NERSA has proposed a registration process for small-scale embedded generators of below 1MW which shifts some of the administrative burden from NERSA onto licensed distributers. The consultation paper notes “…It is proposed that the embedded generator will submit an application to the licensed distributor, who will assess the status of its network to determine its technical capacity to accommodate the new generator. The licensed distributors will then be responsible for designing and maintaining the application forms to be used by prospective embedded generators,”. The licensed distributor will be expected to maintain a database of approved generators which will be submitted to NERSA for registration on a monthly basis. Embedded energy projects above 1MW will need to apply for a license directly from NERSA.
NERSA have proposed a two-phase approach for the introduction of standardised tariff schemes for SSEG’s. During the first phase the consultation will focus on the regulatory rules for a modified net-metering scheme with different tariffs for exporting and importing energy to and from the grid.
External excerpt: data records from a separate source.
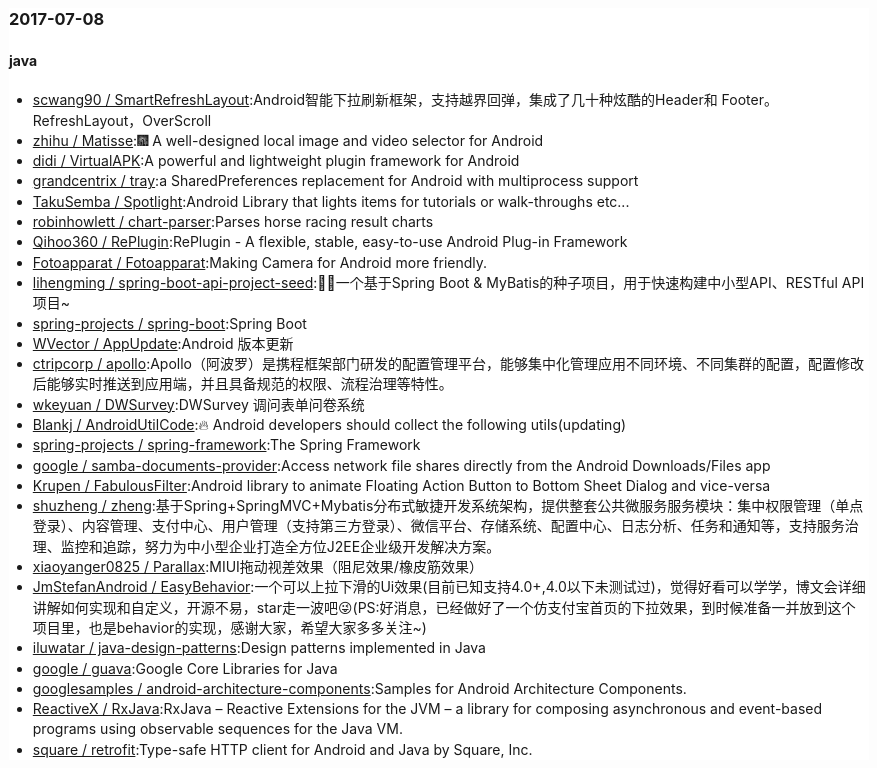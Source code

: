 ### 2017-07-08

#### java
* [scwang90 / SmartRefreshLayout](https://github.com/scwang90/SmartRefreshLayout):Android智能下拉刷新框架，支持越界回弹，集成了几十种炫酷的Header和 Footer。 RefreshLayout，OverScroll
* [zhihu / Matisse](https://github.com/zhihu/Matisse):🎆 A well-designed local image and video selector for Android
* [didi / VirtualAPK](https://github.com/didi/VirtualAPK):A powerful and lightweight plugin framework for Android
* [grandcentrix / tray](https://github.com/grandcentrix/tray):a SharedPreferences replacement for Android with multiprocess support
* [TakuSemba / Spotlight](https://github.com/TakuSemba/Spotlight):Android Library that lights items for tutorials or walk-throughs etc...
* [robinhowlett / chart-parser](https://github.com/robinhowlett/chart-parser):Parses horse racing result charts
* [Qihoo360 / RePlugin](https://github.com/Qihoo360/RePlugin):RePlugin - A flexible, stable, easy-to-use Android Plug-in Framework
* [Fotoapparat / Fotoapparat](https://github.com/Fotoapparat/Fotoapparat):Making Camera for Android more friendly.
* [lihengming / spring-boot-api-project-seed](https://github.com/lihengming/spring-boot-api-project-seed):🌱🚀一个基于Spring Boot & MyBatis的种子项目，用于快速构建中小型API、RESTful API项目~
* [spring-projects / spring-boot](https://github.com/spring-projects/spring-boot):Spring Boot
* [WVector / AppUpdate](https://github.com/WVector/AppUpdate):Android 版本更新
* [ctripcorp / apollo](https://github.com/ctripcorp/apollo):Apollo（阿波罗）是携程框架部门研发的配置管理平台，能够集中化管理应用不同环境、不同集群的配置，配置修改后能够实时推送到应用端，并且具备规范的权限、流程治理等特性。
* [wkeyuan / DWSurvey](https://github.com/wkeyuan/DWSurvey):DWSurvey 调问表单问卷系统
* [Blankj / AndroidUtilCode](https://github.com/Blankj/AndroidUtilCode):🔥 Android developers should collect the following utils(updating)
* [spring-projects / spring-framework](https://github.com/spring-projects/spring-framework):The Spring Framework
* [google / samba-documents-provider](https://github.com/google/samba-documents-provider):Access network file shares directly from the Android Downloads/Files app
* [Krupen / FabulousFilter](https://github.com/Krupen/FabulousFilter):Android library to animate Floating Action Button to Bottom Sheet Dialog and vice-versa
* [shuzheng / zheng](https://github.com/shuzheng/zheng):基于Spring+SpringMVC+Mybatis分布式敏捷开发系统架构，提供整套公共微服务服务模块：集中权限管理（单点登录）、内容管理、支付中心、用户管理（支持第三方登录）、微信平台、存储系统、配置中心、日志分析、任务和通知等，支持服务治理、监控和追踪，努力为中小型企业打造全方位J2EE企业级开发解决方案。
* [xiaoyanger0825 / Parallax](https://github.com/xiaoyanger0825/Parallax):MIUI拖动视差效果（阻尼效果/橡皮筋效果）
* [JmStefanAndroid / EasyBehavior](https://github.com/JmStefanAndroid/EasyBehavior):一个可以上拉下滑的Ui效果(目前已知支持4.0+,4.0以下未测试过)，觉得好看可以学学，博文会详细讲解如何实现和自定义，开源不易，star走一波吧😜(PS:好消息，已经做好了一个仿支付宝首页的下拉效果，到时候准备一并放到这个项目里，也是behavior的实现，感谢大家，希望大家多多关注~)
* [iluwatar / java-design-patterns](https://github.com/iluwatar/java-design-patterns):Design patterns implemented in Java
* [google / guava](https://github.com/google/guava):Google Core Libraries for Java
* [googlesamples / android-architecture-components](https://github.com/googlesamples/android-architecture-components):Samples for Android Architecture Components.
* [ReactiveX / RxJava](https://github.com/ReactiveX/RxJava):RxJava – Reactive Extensions for the JVM – a library for composing asynchronous and event-based programs using observable sequences for the Java VM.
* [square / retrofit](https://github.com/square/retrofit):Type-safe HTTP client for Android and Java by Square, Inc.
According to the NERSA consultation paper, “Such a net-metering (or net-billing) scheme could be implemented in the short term, within the responsibilities of the individual distributors.” The second phase of consultation will focus on more complex structures such as compensation schemes for municipalities, subsidies, levies and taxes.
To view NERSA’s Consultation Paper on Small-Scale Embedded Generation, please download the attachment.
To keep updated with sustainability news subscribe to the fortnightly Urban Earth Newsletter.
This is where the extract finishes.